CUBLAS also accesses matrices in a column-major ordering, such as some Fortran codes and BLAS.
I am more used to writing code in C, even for CUDA.
A code written with CBLAS (which is a C wrap of BLAS) can easily be change into a CUDA code.
Be aware that Fortran codes that use BLAS are quite different from C/C++ codes that use CBLAS.
Fortran and BLAS normally store matrices or double arrays in column-major ordering,
but C/C++ normally handle Row-major ordering.
I normally handle this problem writing saving the matrices in a 1D arrays,
and use #define to write a macro toa access the element i,j of a matrix as:
/* define macro to access Aij in the row-wise array A[M*N] */
#define indrow(ii,jj,N) (ii-1)*N+jj-1 /* does not depend on rows M */
/* define macro to access Aij in the col-wise array A[M*N] */
#define indcol(ii,jj,M) (jj-1)*M+ii-1
CBLAS library has a well organize parameters and conventions (const enum variables)
to give to each function the ordering of the matrix.
Beware that also the storage of matrices vary, a row-wise banded matrix is not stored the same as a column-wise band matrix.
I don't think there are mechanics to allow the user to choose between using BLAS or CUBLAS,
without writing the code twice.
CUBLAS also has on most function calls a "handle" variable that does not appear on BLAS.
I though of #define to change the name at each function call, but this might not work.
I've been porting BLAS code to CUBLAS. The BLAS library I use is ATLAS, so what I say may be correct only up to choice of BLAS library.
ATLAS BLAS requires you to specify if you are using Column major ordering or row major ordering, and I chose column major ordering since I was using CLAPACK which uses column major ordering.
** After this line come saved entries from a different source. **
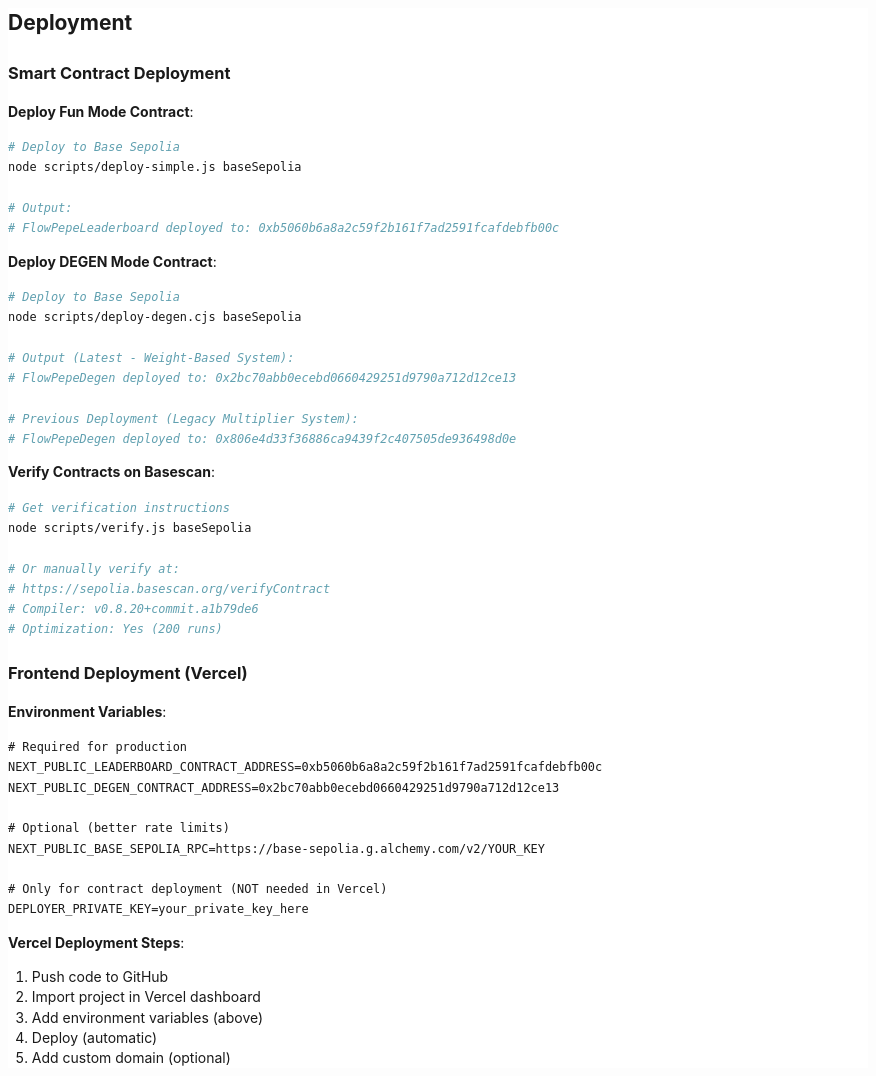 
## Deployment

### Smart Contract Deployment

**Deploy Fun Mode Contract**:
```bash
# Deploy to Base Sepolia
node scripts/deploy-simple.js baseSepolia

# Output:
# FlowPepeLeaderboard deployed to: 0xb5060b6a8a2c59f2b161f7ad2591fcafdebfb00c
```

**Deploy DEGEN Mode Contract**:
```bash
# Deploy to Base Sepolia
node scripts/deploy-degen.cjs baseSepolia

# Output (Latest - Weight-Based System):
# FlowPepeDegen deployed to: 0x2bc70abb0ecebd0660429251d9790a712d12ce13

# Previous Deployment (Legacy Multiplier System):
# FlowPepeDegen deployed to: 0x806e4d33f36886ca9439f2c407505de936498d0e
```

**Verify Contracts on Basescan**:
```bash
# Get verification instructions
node scripts/verify.js baseSepolia

# Or manually verify at:
# https://sepolia.basescan.org/verifyContract
# Compiler: v0.8.20+commit.a1b79de6
# Optimization: Yes (200 runs)
```

### Frontend Deployment (Vercel)

**Environment Variables**:
```env
# Required for production
NEXT_PUBLIC_LEADERBOARD_CONTRACT_ADDRESS=0xb5060b6a8a2c59f2b161f7ad2591fcafdebfb00c
NEXT_PUBLIC_DEGEN_CONTRACT_ADDRESS=0x2bc70abb0ecebd0660429251d9790a712d12ce13

# Optional (better rate limits)
NEXT_PUBLIC_BASE_SEPOLIA_RPC=https://base-sepolia.g.alchemy.com/v2/YOUR_KEY

# Only for contract deployment (NOT needed in Vercel)
DEPLOYER_PRIVATE_KEY=your_private_key_here
```

**Vercel Deployment Steps**:
1. Push code to GitHub
2. Import project in Vercel dashboard
3. Add environment variables (above)
4. Deploy (automatic)
5. Add custom domain (optional)
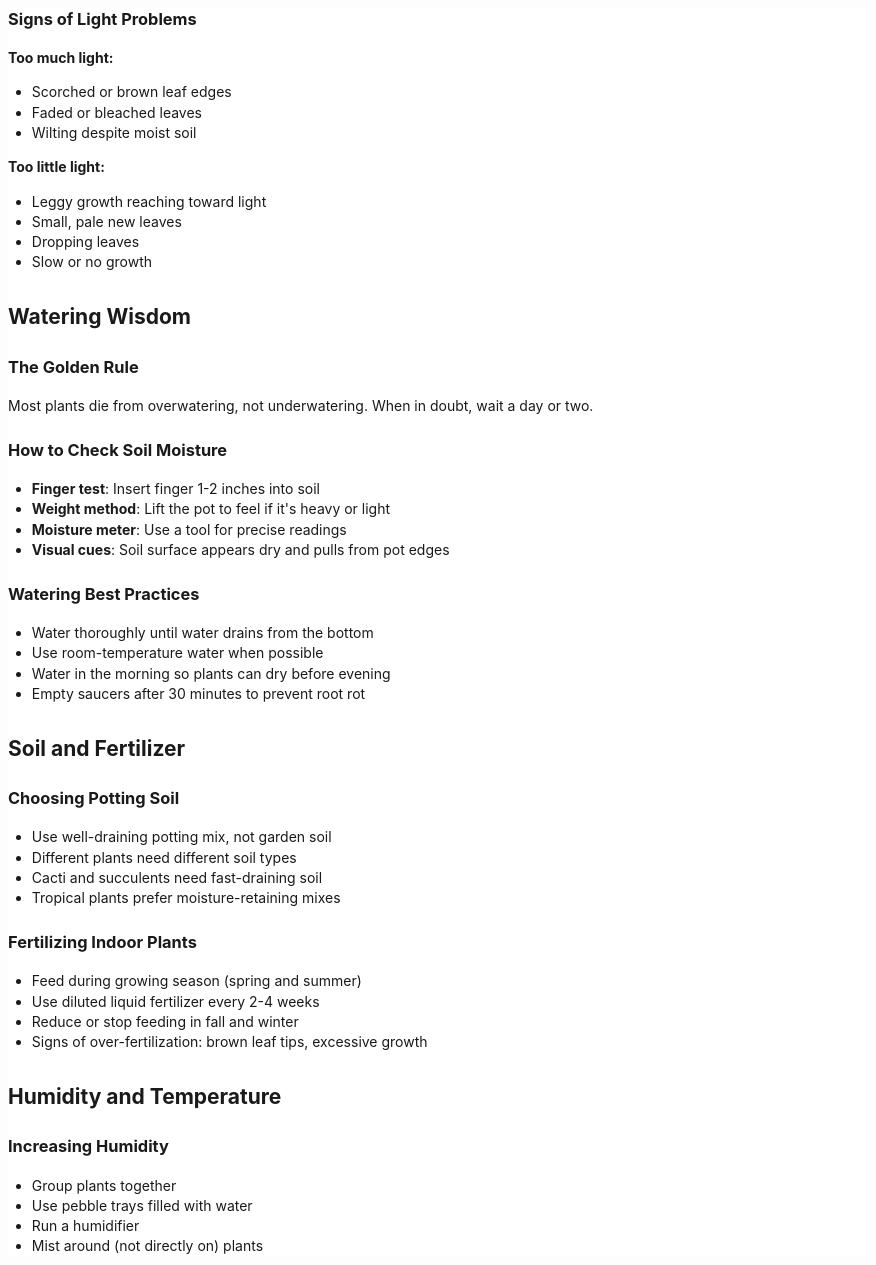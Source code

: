### Signs of Light Problems
**Too much light:**
- Scorched or brown leaf edges
- Faded or bleached leaves
- Wilting despite moist soil

**Too little light:**
- Leggy growth reaching toward light
- Small, pale new leaves
- Dropping leaves
- Slow or no growth

## Watering Wisdom

### The Golden Rule
Most plants die from overwatering, not underwatering. When in doubt, wait a day or two.

### How to Check Soil Moisture
- **Finger test**: Insert finger 1-2 inches into soil
- **Weight method**: Lift the pot to feel if it's heavy or light
- **Moisture meter**: Use a tool for precise readings
- **Visual cues**: Soil surface appears dry and pulls from pot edges

### Watering Best Practices
- Water thoroughly until water drains from the bottom
- Use room-temperature water when possible
- Water in the morning so plants can dry before evening
- Empty saucers after 30 minutes to prevent root rot

## Soil and Fertilizer

### Choosing Potting Soil
- Use well-draining potting mix, not garden soil
- Different plants need different soil types
- Cacti and succulents need fast-draining soil
- Tropical plants prefer moisture-retaining mixes

### Fertilizing Indoor Plants
- Feed during growing season (spring and summer)
- Use diluted liquid fertilizer every 2-4 weeks
- Reduce or stop feeding in fall and winter
- Signs of over-fertilization: brown leaf tips, excessive growth

## Humidity and Temperature

### Increasing Humidity
- Group plants together
- Use pebble trays filled with water
- Run a humidifier
- Mist around (not directly on) plants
LAPACKE on the other hand would use row major ordering. CUBLAS is column major ordering. You may need to adjust accordingly.
Even if ordering is not an issue porting to CUBLAS was by no means a drop in replacement. The largest issue is that you must move the data onto and off of the GPU's memory space. That memory is setup using cudaMalloc() and released with cudaFree() which acts as one might expect. You move data into GPU memory using cudaMemcpy(). The time to do this will be a large determining factor on if it's worthwhile to move from CPU to GPU.
Once that's done however, the calls are fairly similar. CblasNoTrans becomes CUBLAS_OP_N and CblasTrans becomes CUBLAS_OP_T. If your BLAS library (as ATLAS does) allows you to pass scalars by value you will have to convert that to pass by reference (as is normal for FORTRAN).
Given this, any switch that allows for a choice of CPU/GPU would most easily be at a higher level than within the function using BLAS. In my case I have CPU and GPU variants of the algorithm and chose them at a higher level depending on the size of the problem.